* [Aim of the exercise]: Look through the records below, and whenever a line contains "means", copy it.

BEGIN Given entries

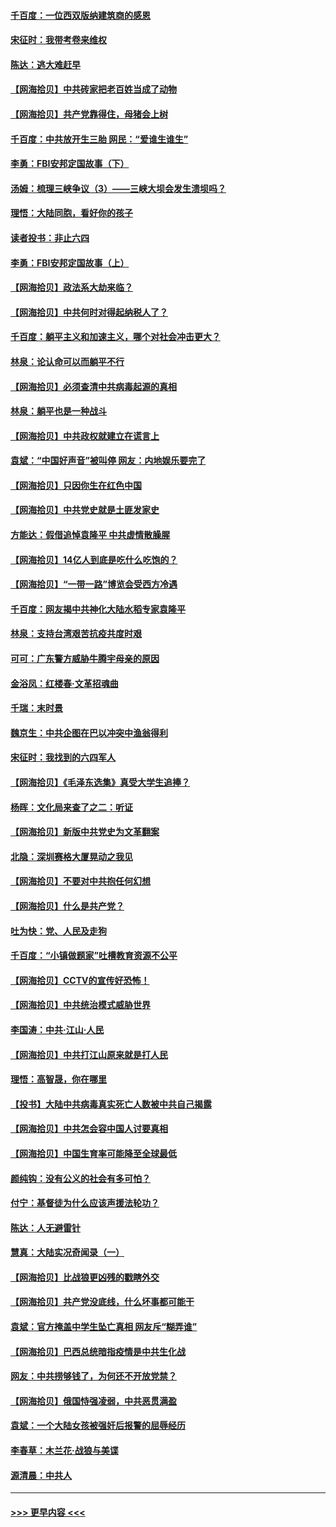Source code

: #### [千百度：一位西双版纳建筑商的感恩](../pages/nsc993/n12998487.md?t=06041651) 
#### [宋征时：我带考卷来维权](../pages/nsc993/n12994088.md?t=06041651) 
#### [陈达：逃大难赶早](../pages/nsc993/n12993569.md?t=06041651) 
#### [【网海拾贝】中共砖家把老百姓当成了动物](../pages/nsc993/n12993483.md?t=06041651) 
#### [【网海拾贝】共产党靠得住，母猪会上树](../pages/nsc993/n12990730.md?t=06041651) 
#### [千百度：中共放开生三胎 网民：“爱谁生谁生”](../pages/nsc993/n12990644.md?t=06041651) 
#### [李勇：FBI安邦定国故事（下）](../pages/nsc993/n12987854.md?t=06041651) 
#### [汤姆：梳理三峡争议（3）——三峡大坝会发生溃坝吗？](../pages/nsc993/n12989806.md?t=06041651) 
#### [理悟：大陆同胞，看好你的孩子](../pages/nsc993/n12989778.md?t=06041651) 
#### [读者投书：非止六四](../pages/nsc993/n12989673.md?t=06041651) 
#### [李勇：FBI安邦定国故事（上）](../pages/nsc993/n12987749.md?t=06041651) 
#### [【网海拾贝】政法系大劫来临？](../pages/nsc993/n12987596.md?t=06041651) 
#### [【网海拾贝】中共何时对得起纳税人了？](../pages/nsc993/n12985578.md?t=06041651) 
#### [千百度：躺平主义和加速主义，哪个对社会冲击更大？](../pages/nsc993/n12985512.md?t=06041651) 
#### [林泉：论认命可以而躺平不行](../pages/nsc993/n12985505.md?t=06041651) 
#### [【网海拾贝】必须查清中共病毒起源的真相](../pages/nsc993/n12984276.md?t=06041651) 
#### [林泉：躺平也是一种战斗](../pages/nsc993/n12984194.md?t=06041651) 
#### [【网海拾贝】中共政权就建立在谎言上](../pages/nsc993/n12981880.md?t=06041651) 
#### [袁斌：“中国好声音”被叫停 网友：内地娱乐要完了](../pages/nsc993/n12981826.md?t=06041651) 
#### [【网海拾贝】只因你生在红色中国](../pages/nsc993/n12979096.md?t=06041651) 
#### [【网海拾贝】中共党史就是土匪发家史](../pages/nsc993/n12976478.md?t=06041651) 
#### [方能达：假借追悼袁隆平 中共虚情散臊腥](../pages/nsc993/n12976396.md?t=06041651) 
#### [【网海拾贝】14亿人到底是吃什么吃饱的？](../pages/nsc993/n12974125.md?t=06041651) 
#### [【网海拾贝】“一带一路”博览会受西方冷遇](../pages/nsc993/n12971787.md?t=06041651) 
#### [千百度：网友揭中共神化大陆水稻专家袁隆平](../pages/nsc993/n12971733.md?t=06041651) 
#### [林泉：支持台湾艰苦抗疫共度时艰](../pages/nsc993/n12971350.md?t=06041651) 
#### [可可：广东警方威胁牛腾宇母亲的原因](../pages/nsc993/n12971100.md?t=06041651) 
#### [金浴凤：红楼春·文革招魂曲](../pages/nsc993/n12970354.md?t=06041651) 
#### [千瑞：末时景](../pages/nsc993/n12970337.md?t=06041651) 
#### [魏京生：中共企图在巴以冲突中渔翁得利](../pages/nsc993/n12970286.md?t=06041651) 
#### [宋征时：我找到的六四军人](../pages/nsc993/n12970213.md?t=06041651) 
#### [【网海拾贝】《毛泽东选集》真受大学生追捧？](../pages/nsc993/n12968779.md?t=06041651) 
#### [杨晖：文化局来查了之二：听证](../pages/nsc993/n12966528.md?t=06041651) 
#### [【网海拾贝】新版中共党史为文革翻案](../pages/nsc993/n12967526.md?t=06041651) 
#### [北隐：深圳赛格大厦晃动之我见](../pages/nsc993/n12967393.md?t=06041651) 
#### [【网海拾贝】不要对中共抱任何幻想](../pages/nsc993/n12965222.md?t=06041651) 
#### [【网海拾贝】什么是共产党？](../pages/nsc993/n12962781.md?t=06041651) 
#### [吐为快：党、人民及走狗](../pages/nsc993/n12962747.md?t=06041651) 
#### [千百度：“小镇做题家”吐槽教育资源不公平](../pages/nsc993/n12962705.md?t=06041651) 
#### [【网海拾贝】CCTV的宣传好恐怖！](../pages/nsc993/n12959984.md?t=06041651) 
#### [【网海拾贝】中共统治模式威胁世界](../pages/nsc993/n12957622.md?t=06041651) 
#### [李国涛：中共‧江山‧人民](../pages/nsc993/n12957502.md?t=06041651) 
#### [【网海拾贝】中共打江山原来就是打人民](../pages/nsc993/n12954345.md?t=06041651) 
#### [理悟：高智晟，你在哪里](../pages/nsc993/n12953115.md?t=06041651) 
#### [【投书】大陆中共病毒真实死亡人数被中共自己揭露](../pages/nsc993/n12953050.md?t=06041651) 
#### [【网海拾贝】中共怎会容中国人讨要真相](../pages/nsc993/n12952161.md?t=06041651) 
#### [【网海拾贝】中国生育率可能降至全球最低](../pages/nsc993/n12948793.md?t=06041651) 
#### [颜纯钩：没有公义的社会有多可怕？](../pages/nsc993/n12947626.md?t=06041651) 
#### [付宁：基督徒为什么应该声援法轮功？](../pages/nsc993/n12947233.md?t=06041651) 
#### [陈达：人无避雷针](../pages/nsc993/n12947098.md?t=06041651) 
#### [慧真：大陆实况奇闻录（一）](../pages/nsc993/n12945811.md?t=06041651) 
#### [【网海拾贝】比战狼更凶残的戳瞎外交](../pages/nsc993/n12945717.md?t=06041651) 
#### [【网海拾贝】共产党没底线，什么坏事都可能干](../pages/nsc993/n12942090.md?t=06041651) 
#### [袁斌：官方掩盖中学生坠亡真相 网友斥“糊弄谁”](../pages/nsc993/n12942029.md?t=06041651) 
#### [【网海拾贝】巴西总统暗指疫情是中共生化战](../pages/nsc993/n12938999.md?t=06041651) 
#### [网友：中共捞够钱了，为何还不开放党禁？](../pages/nsc993/n12938952.md?t=06041651) 
#### [【网海拾贝】俄国恃强凌弱，中共恶贯满盈](../pages/nsc993/n12936626.md?t=06041651) 
#### [袁斌：一个大陆女孩被强奸后报警的屈辱经历](../pages/nsc993/n12936547.md?t=06041651) 
#### [李春草：木兰花·战狼与美谍](../pages/nsc993/n12935995.md?t=06041651) 
#### [源清晨：中共人](../pages/nsc993/n12935589.md?t=06041651) 

----
#### [ >>> 更早内容 <<< ](../indexes/nsc993-earlier.md)

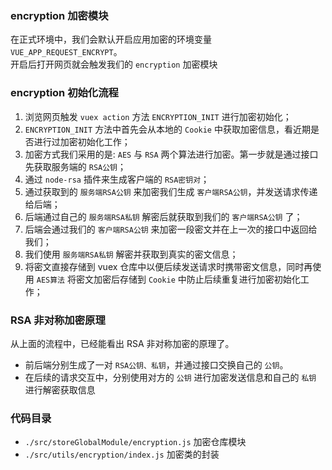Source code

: 
### encryption 加密模块

在正式环境中，我们会默认开启应用加密的环境变量 `VUE_APP_REQUEST_ENCRYPT`。<br>
开启后打开网页就会触发我们的 `encryption` 加密模块

### encryption 初始化流程
<div class='card'>

1. 浏览网页触发 `vuex action` 方法 `ENCRYPTION_INIT` 进行加密初始化；
2. `ENCRYPTION_INIT` 方法中首先会从本地的 `Cookie` 中获取加密信息，看近期是否进行过加密初始化工作；
3. 加密方式我们采用的是: `AES` 与 `RSA` 两个算法进行加密。第一步就是通过接口先获取服务端的 `RSA公钥`；
4. 通过 `node-rsa` 插件来生成客户端的 `RSA密钥对`；
5. 通过获取到的 `服务端RSA公钥` 来加密我们生成 `客户端RSA公钥`，并发送请求传递给后端；
6. 后端通过自己的 `服务端RSA私钥` 解密后就获取到我们的 `客户端RSA公钥` 了；
7. 后端会通过我们的 `客户端RSA公钥` 来加密一段密文并在上一次的接口中返回给我们；
8. 我们使用 `服务端RSA私钥` 解密并获取到真实的密文信息；
9. 将密文直接存储到 vuex 仓库中以便后续发送请求时携带密文信息，同时再使用 `AES算法` 将密文加密后存储到 `Cookie` 中防止后续重复进行加密初始化工作；
</div>

### RSA 非对称加密原理
<div class='card'>

从上面的流程中，已经能看出 RSA 非对称加密的原理了。
+ 前后端分别生成了一对 `RSA公钥、私钥`，并通过接口交换自己的 `公钥`。
+ 在后续的请求交互中，分别使用对方的 `公钥` 进行加密发送信息和自己的 `私钥` 进行解密获取信息
</div>

### 代码目录

+ `./src/storeGlobalModule/encryption.js` 加密仓库模块
+ `./src/utils/encryption/index.js` 加密类的封装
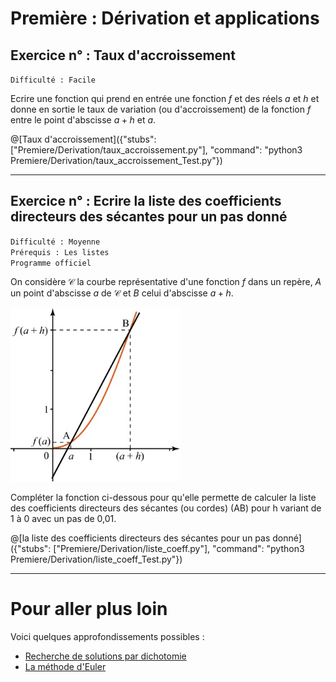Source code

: # Première : Dérivation et applications

## Exercice n° : Taux d'accroissement
`Difficulté : Facile`  

Ecrire une fonction qui prend en entrée une fonction $`f`$ et des réels $`a`$ et $`h`$ et donne en sortie le taux de variation (ou d'accroissement) de la fonction $`f`$ entre le point d'abscisse $`a+h`$ et $`a`$.

@[Taux d'accroissement]({"stubs": ["Premiere/Derivation/taux_accroissement.py"], "command": "python3 Premiere/Derivation/taux_accroissement_Test.py"})

---

## Exercice n° : Ecrire la liste des coefficients directeurs des sécantes pour un pas donné
`Difficulté : Moyenne`  
`Prérequis : Les listes`  
`Programme officiel`

On considère $`\mathcal{C}`$ la courbe représentative d'une fonction $`f`$ dans un repère, $`A`$ un point d'abscisse $`a`$ de $`\mathcal{C}`$ et $`B`$ celui d'abscisse $`a+h`$. 

![Sécantes](secantes.jpg)

Compléter la fonction ci-dessous pour qu'elle permette de calculer la liste des coefficients directeurs des sécantes (ou cordes) (AB) pour h variant de 1 à 0 avec un pas de 0,01. 

@[la liste des coefficients directeurs des sécantes pour un pas donné]({"stubs": ["Premiere/Derivation/liste_coeff.py"], "command": "python3 Premiere/Derivation/liste_coeff_Test.py"})

---

# Pour aller plus loin 

Voici quelques approfondissements possibles :
- [Recherche de solutions par dichotomie](https://tech.io/playgrounds/17176/recueil-dexercices-pour-apprendre-python-au-lycee/la-recherche-par-dichotomie)
- [La méthode d'Euler](https://tech.io/playgrounds/17176/recueil-dexercices-pour-apprendre-python-au-lycee/la-methode-deuler)
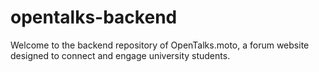 # opentalks-backend
Welcome to the backend repository of OpenTalks.moto, a forum website designed to connect and engage university students.
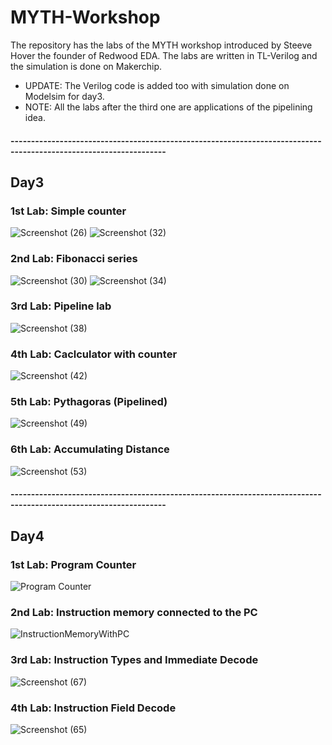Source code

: # MYTH-Workshop
The repository has the labs of the MYTH workshop introduced by Steeve Hover the founder of Redwood EDA. The labs are written in TL-Verilog and the simulation is done on Makerchip.
- UPDATE:
The Verilog code is added too with simulation done on Modelsim for day3.
- NOTE:
All the labs after the third one are applications of the pipelining idea.
#### ------------------------------------------------------------------------------------------------------------------
## Day3
### 1st Lab: Simple counter
![Screenshot (26)](https://user-images.githubusercontent.com/96621514/236905688-ae6a0a7e-b9dc-4bbe-b81e-43532acd1cff.png)
![Screenshot (32)](https://user-images.githubusercontent.com/96621514/236926150-c53afec3-9347-49e6-abcf-edc82beb9d62.png)


### 2nd Lab: Fibonacci series
![Screenshot (30)](https://user-images.githubusercontent.com/96621514/236907826-cb6db454-0412-4b98-b6bd-f2709faf2bac.png)
![Screenshot (34)](https://user-images.githubusercontent.com/96621514/236926131-a19c6e71-992c-4061-bb28-674ebe6d8f69.png)

### 3rd Lab: Pipeline lab
![Screenshot (38)](https://user-images.githubusercontent.com/96621514/237061312-39ef8cf1-394a-4861-8299-920af854184d.png)

### 4th Lab: Caclculator with counter
![Screenshot (42)](https://github.com/NouraMedhat28/MYTH-Workshop/assets/96621514/4886133a-3f31-4d80-a4c6-6a5e8760044b)

### 5th Lab: Pythagoras (Pipelined)
![Screenshot (49)](https://github.com/NouraMedhat28/MYTH-Workshop/assets/96621514/5e2cbf29-6c8a-4f6b-b8e0-9cbbf734325c)

### 6th Lab: Accumulating Distance
![Screenshot (53)](https://github.com/NouraMedhat28/MYTH-Workshop/assets/96621514/f10e86cd-ea35-4a35-9f53-9c236fbf6d45)

#### ------------------------------------------------------------------------------------------------------------------
## Day4
### 1st Lab: Program Counter
![Program Counter](https://github.com/NouraMedhat28/MYTH-Workshop/assets/96621514/624e048c-1a36-4384-9955-8ea7a2bbe8bf)
### 2nd Lab: Instruction memory connected to the PC
![InstructionMemoryWithPC](https://github.com/NouraMedhat28/MYTH-Workshop/assets/96621514/350f79f5-0f63-4c66-9cd3-b531534dcd3f)
### 3rd Lab: Instruction Types and Immediate Decode
![Screenshot (67)](https://github.com/NouraMedhat28/MYTH-Workshop/assets/96621514/1c9bdf07-8fd8-4958-af07-8592e5a31239)
### 4th Lab: Instruction Field Decode
![Screenshot (65)](https://github.com/NouraMedhat28/MYTH-Workshop/assets/96621514/4caa8880-a311-4255-8676-f1bc6aa450d6)

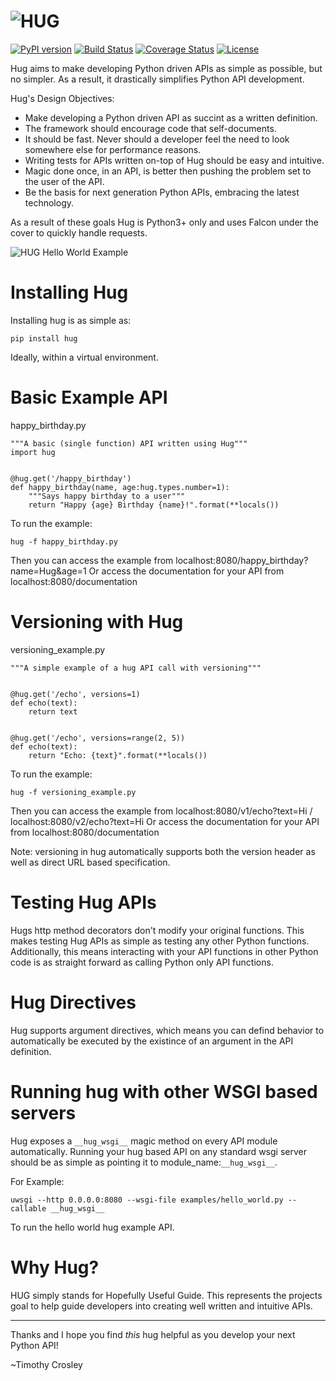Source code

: ![HUG](https://raw.github.com/timothycrosley/hug/develop/logo.png)
===================

[![PyPI version](https://badge.fury.io/py/hug.png)](http://badge.fury.io/py/hug)
[![Build Status](https://travis-ci.org/timothycrosley/hug.png?branch=master)](https://travis-ci.org/timothycrosley/hug)
[![Coverage Status](https://coveralls.io/repos/timothycrosley/hug/badge.svg?branch=master&service=github)](https://coveralls.io/github/timothycrosley/hug?branch=master)
[![License](https://img.shields.io/github/license/mashape/apistatus.svg)](https://pypi.python.org/pypi/hug/)

Hug aims to make developing Python driven APIs as simple as possible, but no simpler. As a result, it drastically simplifies Python API development.

Hug's Design Objectives:

- Make developing a Python driven API as succint as a written definition.
- The framework should encourage code that self-documents.
- It should be fast. Never should a developer feel the need to look somewhere else for performance reasons.
- Writing tests for APIs written on-top of Hug should be easy and intuitive.
- Magic done once, in an API, is better then pushing the problem set to the user of the API.
- Be the basis for next generation Python APIs, embracing the latest technology.

As a result of these goals Hug is Python3+ only and uses Falcon under the cover to quickly handle requests.

![HUG Hello World Example](https://raw.github.com/timothycrosley/hug/develop/example.gif)

Installing Hug
===================

Installing hug is as simple as:

    pip install hug

Ideally, within a virtual environment.


Basic Example API
===================

happy_birthday.py

    """A basic (single function) API written using Hug"""
    import hug


    @hug.get('/happy_birthday')
    def happy_birthday(name, age:hug.types.number=1):
        """Says happy birthday to a user"""
        return "Happy {age} Birthday {name}!".format(**locals())

To run the example:

    hug -f happy_birthday.py

Then you can access the example from localhost:8080/happy_birthday?name=Hug&age=1
Or access the documentation for your API from localhost:8080/documentation


Versioning with Hug
===================

versioning_example.py

    """A simple example of a hug API call with versioning"""


    @hug.get('/echo', versions=1)
    def echo(text):
        return text


    @hug.get('/echo', versions=range(2, 5))
    def echo(text):
        return "Echo: {text}".format(**locals())

To run the example:

    hug -f versioning_example.py

Then you can access the example from localhost:8080/v1/echo?text=Hi / localhost:8080/v2/echo?text=Hi
Or access the documentation for your API from localhost:8080/documentation

Note: versioning in hug automatically supports both the version header as well as direct URL based specification.


Testing Hug APIs
===================

Hugs http method decorators don't modify your original functions. This makes testing Hug APIs as simple as testing
any other Python functions. Additionally, this means interacting with your API functions in other Python code is as
straight forward as calling Python only API functions.


Hug Directives
===================

Hug supports argument directives, which means you can defind behavior to automatically be executed by the existince
of an argument in the API definition.


Running hug with other WSGI based servers
===================

Hug exposes a `__hug_wsgi__` magic method on every API module automatically. Running your hug based API on any
standard wsgi server should be as simple as pointing it to module_name:`__hug_wsgi__`.

For Example:

    uwsgi --http 0.0.0.0:8080 --wsgi-file examples/hello_world.py --callable __hug_wsgi__

To run the hello world hug example API.


Why Hug?
===================
HUG simply stands for Hopefully Useful Guide. This represents the projects goal to help guide developers into creating
well written and intuitive APIs.

--------------------------------------------

Thanks and I hope you find *this* hug helpful as you develop your next Python API!

~Timothy Crosley
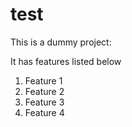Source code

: # test

This is a dummy project:

It has features listed below
1. Feature 1
2. Feature 2
3. Feature 3
4. Feature 4
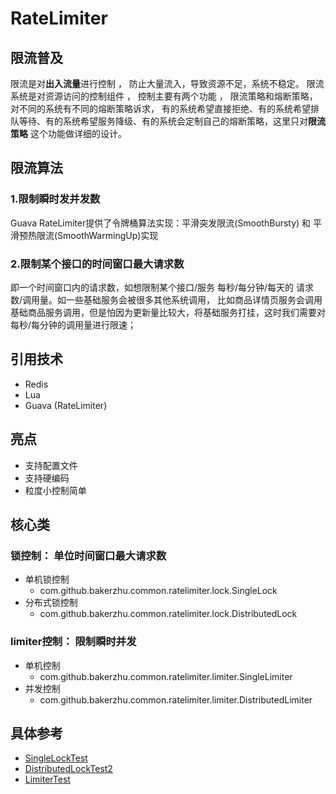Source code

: # RateLimiter

## 限流普及
限流是对**出入流量**进行控制 ， 防止大量流入，导致资源不足，系统不稳定。
限流系统是对资源访问的控制组件 ， 控制主要有两个功能 ， 限流策略和熔断策略，对不同的系统有不同的熔断策略诉求，
有的系统希望直接拒绝、有的系统希望排队等待、有的系统希望服务降级、有的系统会定制自己的熔断策略，这里只对**限流策略** 这个功能做详细的设计。

## 限流算法
### 1.限制瞬时发并发数
Guava RateLimiter提供了令牌桶算法实现：平滑突发限流(SmoothBursty) 和 平滑预热限流(SmoothWarmingUp)实现
### 2.限制某个接口的时间窗口最大请求数
即一个时间窗口内的请求数，如想限制某个接口/服务 每秒/每分钟/每天的 请求数/调用量。如一些基础服务会被很多其他系统调用，
比如商品详情页服务会调用基础商品服务调用，但是怕因为更新量比较大，将基础服务打挂，这时我们需要对每秒/每分钟的调用量进行限速；

## 引用技术
* Redis
* Lua
* Guava (RateLimiter)

## 亮点
* 支持配置文件
* 支持硬编码
* 粒度小控制简单

## 核心类

### 锁控制： 单位时间窗口最大请求数
* 单机锁控制
    * com.github.bakerzhu.common.ratelimiter.lock.SingleLock
* 分布式锁控制
    * com.github.bakerzhu.common.ratelimiter.lock.DistributedLock

### limiter控制： 限制瞬时并发
* 单机控制
    * com.github.bakerzhu.common.ratelimiter.limiter.SingleLimiter
* 并发控制
    * com.github.bakerzhu.common.ratelimiter.limiter.DistributedLimiter



## 具体参考

* [SingleLockTest](https://github.com/ZhuBaker/rate-limiter/blob/master/src/test/java/com/github/bakerzhu/common/lock/SingleLockTest.java)
* [DistributedLockTest2](https://github.com/ZhuBaker/rate-limiter/blob/master/src/test/java/com/github/bakerzhu/common/lock/DistributedLockTest2.java)
* [LimiterTest](https://github.com/ZhuBaker/rate-limiter/blob/master/src/test/java/com/github/bakerzhu/common/limiter/LimiterTest.java)



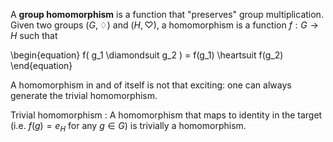 A **group homomorphism** is a function that "preserves" group multiplication. Given two groups $(G, \diamondsuit)$ and $(H, \heartsuit)$, a homomorphism is a function $f: G \to H$ such that

\begin{equation}
f( g_1 \diamondsuit g_2 ) = f(g_1) \heartsuit f(g_2)
\end{equation}

A homomorphism in and of itself is not that exciting: one can always generate the trivial homomorphism.

Trivial homomorphism
: A homomorphism that maps to identity in the target (i.e. $f(g) = e_H$ for any $g \in G$) is trivially a homomorphism.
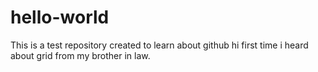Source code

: # hello-world
This is a test repository created to learn about github
hi
first time i heard about grid from my brother in law.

END Given entries

* [Exercise answer]:
any other Python functions. Additionally, this means interacting with your API functions in other Python code is as
Hug supports argument directives, which means you can defind behavior to automatically be executed by the existince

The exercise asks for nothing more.